Some Air New Zealand Airpoints members were contacted today with news they had been victims of a data breach.

Air NZ planes.

“We have recently been alerted that a Star Alliance partner has been impacted by a security data breach, involving some of our customers’ data as well as that of many other Star Alliance airlines,” the email to affected customers said.

“The Star Alliance member airlines share minimal frequent flyer data between each other and limited third parties to ensure benefits can be used across different carriers, for example access to member lounges.

“Unfortunately, some of your information has been involved in this data breach however, this is limited to your name, tier status and membership number. This is the full extent of frequent flyer data Air New Zealand shares with other Star Alliance member airlines.

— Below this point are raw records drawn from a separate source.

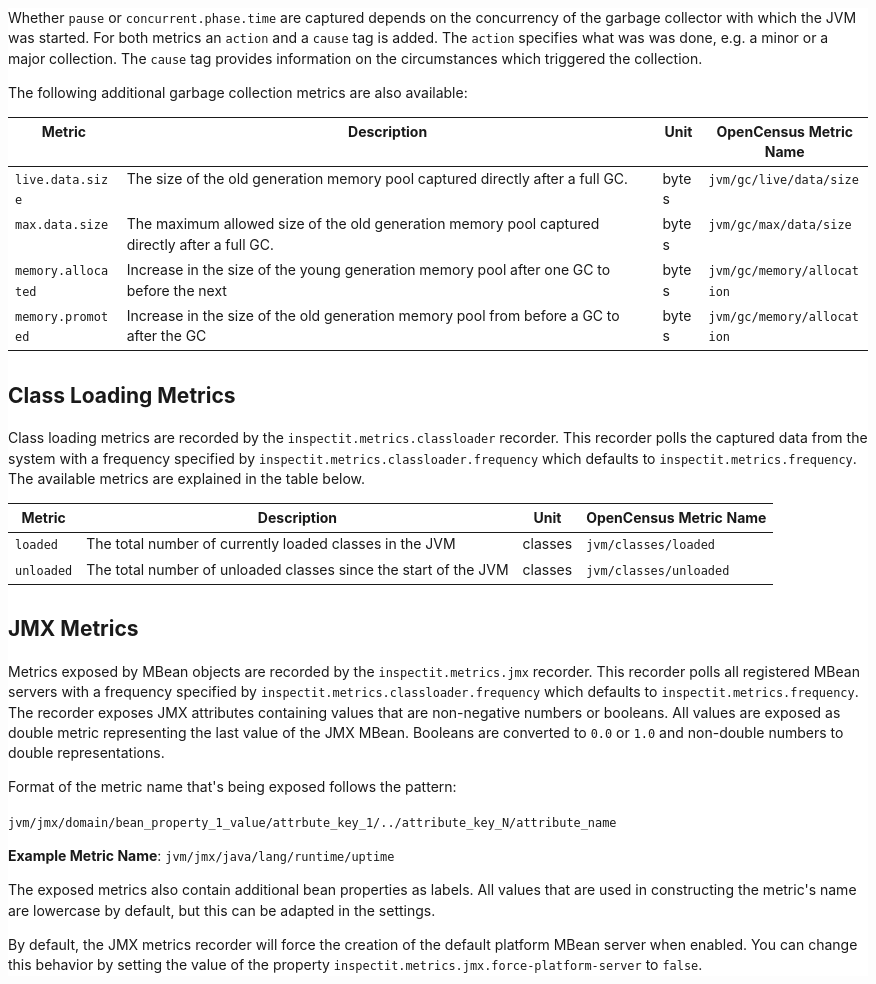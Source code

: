 Whether `pause` or `concurrent.phase.time` are captured depends on the concurrency of the garbage collector with which the JVM was started.
For both metrics an `action` and a `cause` tag is added. The `action` specifies what was was done, e.g. a minor or a major collection.
The `cause` tag provides information on the circumstances which triggered the collection.

The following additional garbage collection metrics are also available:

|Metric|Description|Unit|OpenCensus Metric Name
|---|---|---|---|
|`live.data.size`|The size of the old generation memory pool captured directly after a full GC.|bytes|`jvm/gc/live/data/size`
|`max.data.size`|The maximum allowed size of the old generation memory pool captured directly after a full GC.|bytes|`jvm/gc/max/data/size`
|`memory.allocated`|Increase in the size of the young generation memory pool after one GC to before the next|bytes|`jvm/gc/memory/allocation`
|`memory.promoted`|Increase in the size of the old generation memory pool from before a GC to after the GC|bytes|`jvm/gc/memory/allocation`

## Class Loading Metrics

Class loading metrics are recorded by the `inspectit.metrics.classloader` recorder.
This recorder polls the captured data from the system with a frequency specified by `inspectit.metrics.classloader.frequency` which defaults to `inspectit.metrics.frequency`.
The available metrics are explained in the table below.

|Metric|Description|Unit|OpenCensus Metric Name
|---|---|---|---|
|`loaded`|The total number of currently loaded classes in the JVM|classes|`jvm/classes/loaded`
|`unloaded`|The total number of unloaded classes since the start of the JVM|classes|`jvm/classes/unloaded`

## JMX Metrics

Metrics exposed by MBean objects are recorded by the `inspectit.metrics.jmx` recorder.
This recorder polls all registered MBean servers with a frequency specified by `inspectit.metrics.classloader.frequency` which defaults to `inspectit.metrics.frequency`.
The recorder exposes JMX attributes containing values that are non-negative numbers or booleans.
All values are exposed as double metric representing the last value of the JMX MBean.
Booleans are converted to `0.0` or `1.0` and non-double numbers to double representations.

Format of the metric name that's being exposed follows the pattern:
```text
jvm/jmx/domain/bean_property_1_value/attrbute_key_1/../attribute_key_N/attribute_name
```

**Example Metric Name**: `jvm/jmx/java/lang/runtime/uptime`

The exposed metrics also contain additional bean properties as labels.
All values that are used in constructing the metric's name are lowercase by default, but this can be adapted in the settings.

By default, the JMX metrics recorder will force the creation of the default platform MBean server when enabled.
You can change this behavior by setting the value of the property `inspectit.metrics.jmx.force-platform-server` to `false`.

“This data breach does not include any member passwords, credit card information or other personal customer data such as itineraries, reservations, ticketing, passport numbers, email addresses or other contact information."

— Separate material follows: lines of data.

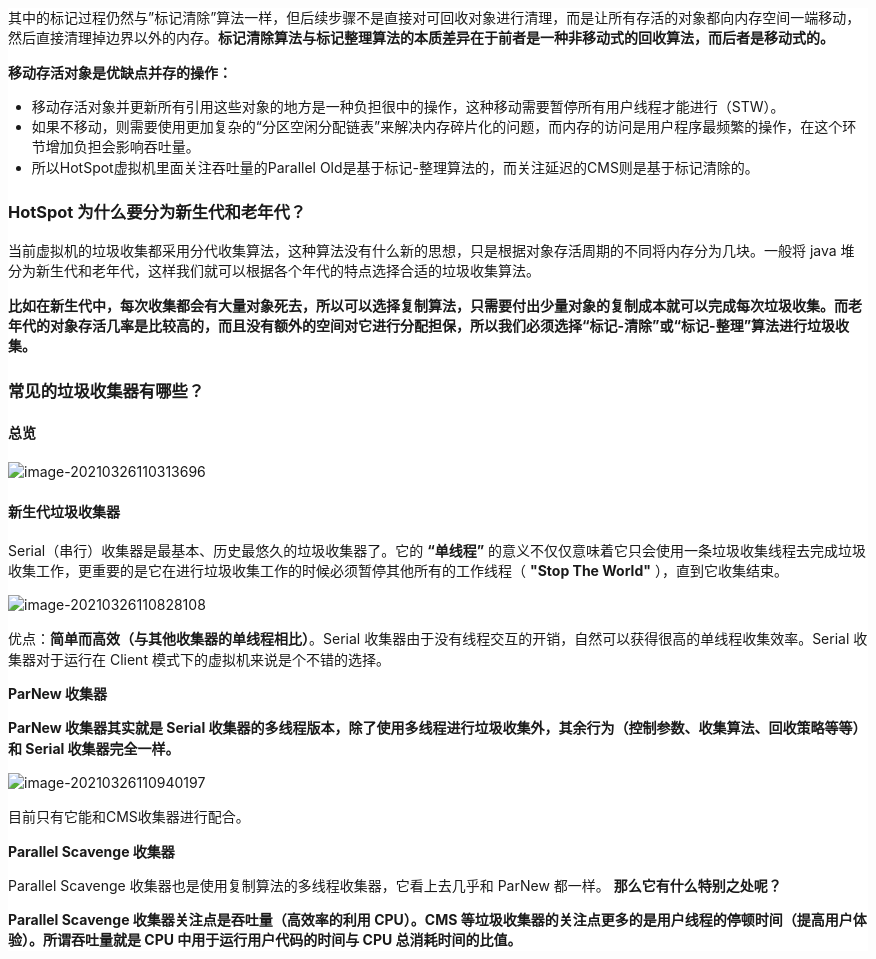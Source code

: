 ​		其中的标记过程仍然与”标记清除”算法一样，但后续步骤不是直接对可回收对象进行清理，而是让所有存活的对象都向内存空间一端移动，然后直接清理掉边界以外的内存。**标记清除算法与标记整理算法的本质差异在于前者是一种非移动式的回收算法，而后者是移动式的。**



**移动存活对象是优缺点并存的操作：**

- 移动存活对象并更新所有引用这些对象的地方是一种负担很中的操作，这种移动需要暂停所有用户线程才能进行（STW）。
- 如果不移动，则需要使用更加复杂的“分区空闲分配链表”来解决内存碎片化的问题，而内存的访问是用户程序最频繁的操作，在这个环节增加负担会影响吞吐量。
- 所以HotSpot虚拟机里面关注吞吐量的Parallel Old是基于标记-整理算法的，而关注延迟的CMS则是基于标记清除的。



### **HotSpot 为什么要分为新生代和老年代？**

当前虚拟机的垃圾收集都采用分代收集算法，这种算法没有什么新的思想，只是根据对象存活周期的不同将内存分为几块。一般将 java 堆分为新生代和老年代，这样我们就可以根据各个年代的特点选择合适的垃圾收集算法。

**比如在新生代中，每次收集都会有大量对象死去，所以可以选择复制算法，只需要付出少量对象的复制成本就可以完成每次垃圾收集。而老年代的对象存活几率是比较高的，而且没有额外的空间对它进行分配担保，所以我们必须选择“标记-清除”或“标记-整理”算法进行垃圾收集。**

### 常见的垃圾收集器有哪些？

#### 总览



![image-20210326110313696](https://gitee.com/CTLQAQ/picgo/raw/master/image-20210326110313696.png)



#### 新生代垃圾收集器

Serial（串行）收集器是最基本、历史最悠久的垃圾收集器了。它的 **“单线程”** 的意义不仅仅意味着它只会使用一条垃圾收集线程去完成垃圾收集工作，更重要的是它在进行垃圾收集工作的时候必须暂停其他所有的工作线程（ **"Stop The World"** ），直到它收集结束。

![image-20210326110828108](https://gitee.com/CTLQAQ/picgo/raw/master/image-20210326110828108.png)

优点：**简单而高效（与其他收集器的单线程相比）**。Serial 收集器由于没有线程交互的开销，自然可以获得很高的单线程收集效率。Serial 收集器对于运行在 Client 模式下的虚拟机来说是个不错的选择。



 

**ParNew 收集器**

**ParNew 收集器其实就是 Serial 收集器的多线程版本，除了使用多线程进行垃圾收集外，其余行为（控制参数、收集算法、回收策略等等）和 Serial 收集器完全一样。**

![image-20210326110940197](https://gitee.com/CTLQAQ/picgo/raw/master/image-20210326110940197.png)

目前只有它能和CMS收集器进行配合。





**Parallel Scavenge 收集器**

Parallel Scavenge 收集器也是使用复制算法的多线程收集器，它看上去几乎和 ParNew 都一样。 **那么它有什么特别之处呢？**

**Parallel Scavenge 收集器关注点是吞吐量（高效率的利用 CPU）。CMS 等垃圾收集器的关注点更多的是用户线程的停顿时间（提高用户体验）。所谓吞吐量就是 CPU 中用于运行用户代码的时间与 CPU 总消耗时间的比值。** 
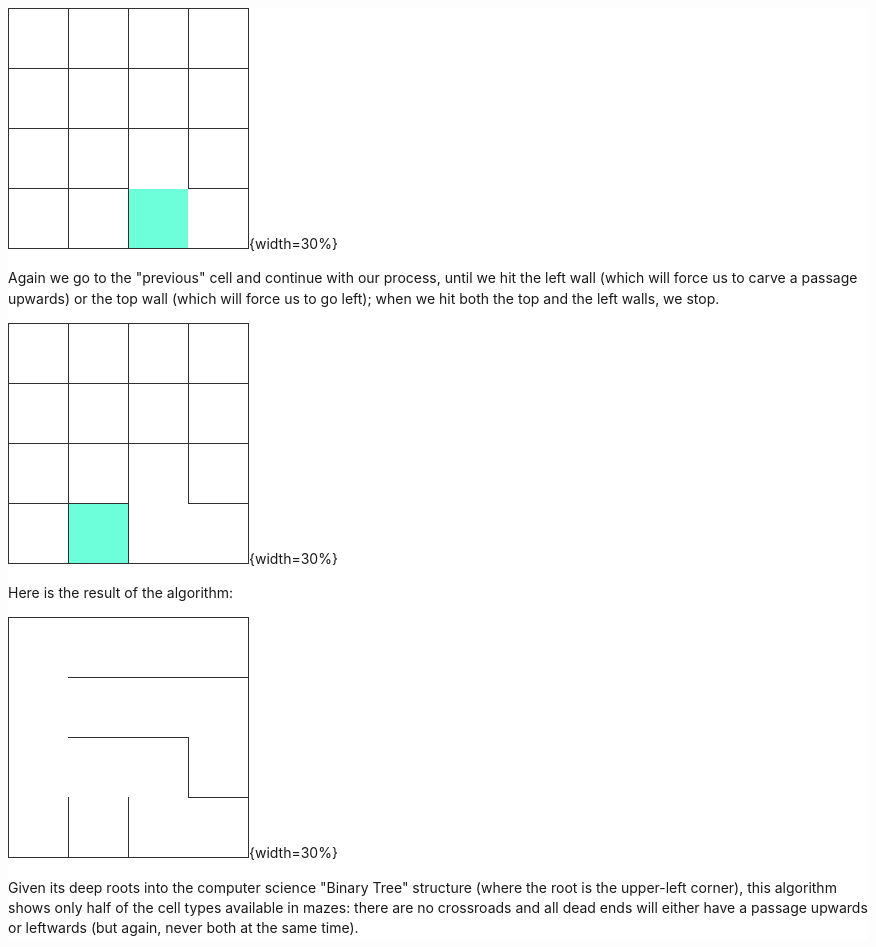 ![How the Binary Tree Maze generation works (4/6)](./images/algorithms/bintree_4.png){width=30%}

Again we go to the "previous" cell and continue with our process, until we hit the left wall (which will force us to carve a passage upwards) or the top wall (which will force us to go left); when we hit both the top and the left walls, we stop.

![How the Binary Tree Maze generation works (5/6)](./images/algorithms/bintree_5.png){width=30%}

Here is the result of the algorithm:

![How the Binary Tree Maze generation works (6/6)](./images/algorithms/bintree_6.png){width=30%}

Given its deep roots into the computer science "Binary Tree" structure (where the root is the upper-left corner), this algorithm shows only half of the cell types available in mazes: there are no crossroads and all dead ends will either have a passage upwards or leftwards (but again, never both at the same time).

It appears the breach has occurred at SITA – a company that provides passenger processing systems for airlines.

The company works with 90 per cent of the airline industry and said in a statement today a cyberattack had occurred on its system on 24 February. 

“We recognize that the Covid-19 pandemic has raised concerns about security threats, and, at the same time, cyber-criminals have become more sophisticated and active. This was a highly sophisticated attack.

“SITA acted swiftly and initiated targeted containment measures. The matter remains under continued investigation by SITA’s security incident response team with the support of leading external experts in cyber-security."